#### RECORDED INFORMATION ####

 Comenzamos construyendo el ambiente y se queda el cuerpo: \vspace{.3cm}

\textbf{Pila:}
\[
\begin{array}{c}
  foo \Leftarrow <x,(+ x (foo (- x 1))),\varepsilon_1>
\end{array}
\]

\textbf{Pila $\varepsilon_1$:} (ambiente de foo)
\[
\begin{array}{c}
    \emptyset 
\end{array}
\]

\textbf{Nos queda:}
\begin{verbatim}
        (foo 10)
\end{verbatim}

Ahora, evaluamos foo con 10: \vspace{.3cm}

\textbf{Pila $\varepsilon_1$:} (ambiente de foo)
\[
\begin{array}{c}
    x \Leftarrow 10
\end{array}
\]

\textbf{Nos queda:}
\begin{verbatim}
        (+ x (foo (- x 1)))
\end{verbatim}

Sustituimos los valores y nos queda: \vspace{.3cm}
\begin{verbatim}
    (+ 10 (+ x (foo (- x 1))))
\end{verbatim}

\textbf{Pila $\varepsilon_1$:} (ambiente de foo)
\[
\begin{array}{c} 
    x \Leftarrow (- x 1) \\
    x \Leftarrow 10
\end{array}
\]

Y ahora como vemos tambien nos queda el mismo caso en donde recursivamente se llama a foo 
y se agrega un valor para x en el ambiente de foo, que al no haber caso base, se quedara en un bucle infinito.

####

• WORK INSTRUCTIONS
Where does "Leftarrow" occur in the data? Copy each line that has it.

• RESULT
  foo \Leftarrow <x,(+ x (foo (- x 1))),\varepsilon_1>
    x \Leftarrow 10
    x \Leftarrow (- x 1) \\
    x \Leftarrow 10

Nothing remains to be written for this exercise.